The key difference is that with an operating lease, the payments are lower and you hand the asset back at the end of the agreement.
With a finance lease at the end of the term of the agreement, you can enter into a secondary lease period with your finance provider at a ‘peppercorn’ rental.
A key benefit to Lease Finance is it provides a fixed interest rate throughout the agreement, which creates certainty of repayment. Other benefits include asset return at the end of the primary term, with no further liability.
VAT is not payable as part of your deposit, and rental agreements can offer tax benefits – which are structured to reflect cash-flow.
Lease Finance also offers flexible repayment structures, providing immediate use for minimal outlay.
With an operating lease, the primary period is usually less than the full economic life of the asset. The asset still has a significant value at the end of this period, and the
leasing company fixes a residual value for the asset at the outset of the agreement – which reduces your monthly payments.

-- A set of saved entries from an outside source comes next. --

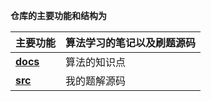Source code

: **仓库的主要功能和结构为**

| 主要功能                                 | 算法学习的笔记以及刷题源码 |
| ---------------------------------------- | -------------------------- |
| [**docs**](./docs/)                      | 算法的知识点               |
| [**src**](./src/online/labuladong/algo/) | 我的题解源码               |

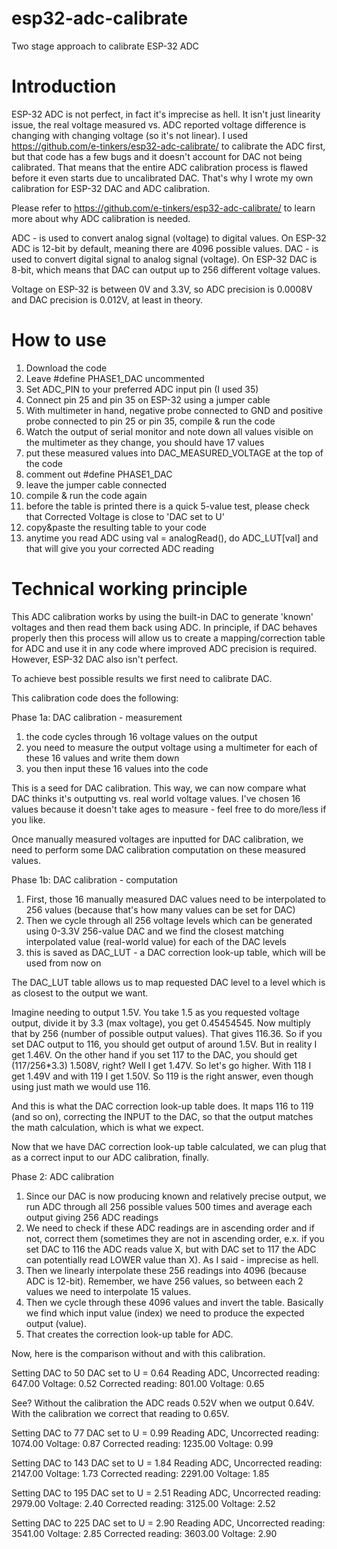 # esp32-adc-calibrate
Two stage approach to calibrate ESP-32 ADC

# Introduction
ESP-32 ADC is not perfect, in fact it's imprecise as hell. It isn't just linearity issue, the real voltage measured vs. ADC reported voltage difference is changing with changing voltage (so it's not linear).
I used https://github.com/e-tinkers/esp32-adc-calibrate/ to calibrate the ADC first, but that code has a few bugs and it doesn't account for DAC not being calibrated. That means that the entire ADC calibration process is flawed before it even starts due to uncalibrated DAC.
That's why I wrote my own calibration for ESP-32 DAC and ADC calibration.

Please refer to https://github.com/e-tinkers/esp32-adc-calibrate/ to learn more about why ADC calibration is needed.

ADC - is used to convert analog signal (voltage) to digital values. On ESP-32 ADC is 12-bit by default, meaning there are 4096 possible values.
DAC - is used to convert digital signal to analog signal (voltage). On ESP-32 DAC is 8-bit, which means that DAC can output up to 256 different voltage values.

Voltage on ESP-32 is between 0V and 3.3V, so ADC precision is 0.0008V and DAC precision is 0.012V, at least in theory.

# How to use
1. Download the code
2. Leave #define PHASE1_DAC uncommented
3. Set ADC_PIN to your preferred ADC input pin (I used 35)
4. Connect pin 25 and pin 35 on ESP-32 using a jumper cable
5. With multimeter in hand, negative probe connected to GND and positive probe connected to pin 25 or pin 35, compile & run the code
6. Watch the output of serial monitor and note down all values visible on the multimeter as they change, you should have 17 values
7. put these measured values into DAC_MEASURED_VOLTAGE at the top of the code
8. comment out #define PHASE1_DAC
9. leave the jumper cable connected
10. compile & run the code again
11. before the table is printed there is a quick 5-value test, please check that Corrected Voltage is close to 'DAC set to U'
12. copy&paste the resulting table to your code
13. anytime you read ADC using val = analogRead(), do ADC_LUT[val] and that will give you your corrected ADC reading


# Technical working principle
This ADC calibration works by using the built-in DAC to generate 'known' voltages and then read them back using ADC. In principle, if DAC behaves properly then this process will allow us to create a mapping/correction table for ADC and use it in any code where improved ADC precision is required.
However, ESP-32 DAC also isn't perfect.

To achieve best possible results we first need to calibrate DAC.

This calibration code does the following:

Phase 1a: DAC calibration - measurement
1. the code cycles through 16 voltage values on the output
2. you need to measure the output voltage using a multimeter for each of these 16 values and write them down
3. you then input these 16 values into the code

This is a seed for DAC calibration. This way, we can now compare what DAC thinks it's outputting vs. real world voltage values.
I've chosen 16 values because it doesn't take ages to measure - feel free to do more/less if you like.

Once manually measured voltages are inputted for DAC calibration, we need to perform some DAC calibration computation on these measured values.

Phase 1b: DAC calibration - computation
1. First, those 16 manually measured DAC values need to be interpolated to 256 values (because that's how many values can be set for DAC)
2. Then we cycle through all 256 voltage levels which can be generated using 0-3.3V 256-value DAC and we find the closest matching interpolated value (real-world value) for each of the DAC levels
3. this is saved as DAC_LUT - a DAC correction look-up table, which will be used from now on

The DAC_LUT table allows us to map requested DAC level to a level which is as closest to the output we want.

Imagine needing to output 1.5V. You take 1.5 as you requested voltage output, divide it by 3.3 (max voltage), you get 0.45454545. Now multiply that by 256 (number of possible output values). That gives 116.36. So if you set DAC output to 116, you should get output of around 1.5V. But in reality I get 1.46V. On the other hand if you set 117 to the DAC, you should get (117/256*3.3) 1.508V, right? Well I get 1.47V. So let's go higher. With 118 I get 1.49V and with 119 I get 1.50V. So 119 is the right answer, even though using just math we would use 116.

And this is what the DAC correction look-up table does. It maps 116 to 119 (and so on), correcting the INPUT to the DAC, so that the output matches the math calculation, which is what we expect.

Now that we have DAC correction look-up table calculated, we can plug that as a correct input to our ADC calibration, finally.

Phase 2: ADC calibration
1. Since our DAC is now producing known and relatively precise output, we run ADC through all 256 possible values 500 times and average each output giving 256 ADC readings
2. We need to check if these ADC readings are in ascending order and if not, correct them (sometimes they are not in ascending order, e.x. if you set DAC to 116 the ADC reads value X, but with DAC set to 117 the ADC can potentially read LOWER value than X). As I said - imprecise as hell.
3. Then we linearly interpolate these 256 readings into 4096 (because ADC is 12-bit). Remember, we have 256 values, so between each 2 values we need to interpolate 15 values.
4. Then we cycle through these 4096 values and invert the table. Basically we find which input value (index) we need to produce the expected output (value).
5. That creates the correction look-up table for ADC.

Now, here is the comparison without and with this calibration.

Setting DAC to 50
DAC set to U = 0.64
Reading ADC, Uncorrected reading: 647.00 Voltage: 0.52
Corrected reading: 801.00 Voltage: 0.65

See? Without the calibration the ADC reads 0.52V when we output 0.64V. With the calibration we correct that reading to 0.65V.

Setting DAC to 77
DAC set to U = 0.99
Reading ADC, Uncorrected reading: 1074.00 Voltage: 0.87
Corrected reading: 1235.00 Voltage: 0.99

Setting DAC to 143
DAC set to U = 1.84
Reading ADC, Uncorrected reading: 2147.00 Voltage: 1.73
Corrected reading: 2291.00 Voltage: 1.85

Setting DAC to 195
DAC set to U = 2.51
Reading ADC, Uncorrected reading: 2979.00 Voltage: 2.40
Corrected reading: 3125.00 Voltage: 2.52

Setting DAC to 225
DAC set to U = 2.90
Reading ADC, Uncorrected reading: 3541.00 Voltage: 2.85
Corrected reading: 3603.00 Voltage: 2.90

An Operating Lease’s key benefits include protection from the risk of the asset losing value, while the asset can be an offset-balance sheet – so you can offset payments against taxable profits (subject to imminent accountancy rule changes). VAT can usually be reclaimed on the asset.
Finally, Sale and Leaseback is an effective way to raise money to finance further business growth, by releasing capital through your asset finance provider, to purchase your existing vehicle assets and lease them back to you. Put simply, you sell a vehicle to your finance provider in return for cash. A leasing agreement is then set up, allowing you to continue to use the vehicle asset in return for regular instalments.
A key benefit of a Sale and Leaseback method includes no initial payment or deposit. It injects immediate cash into your business, there is a continued use of asset being financed, and documentation is simple.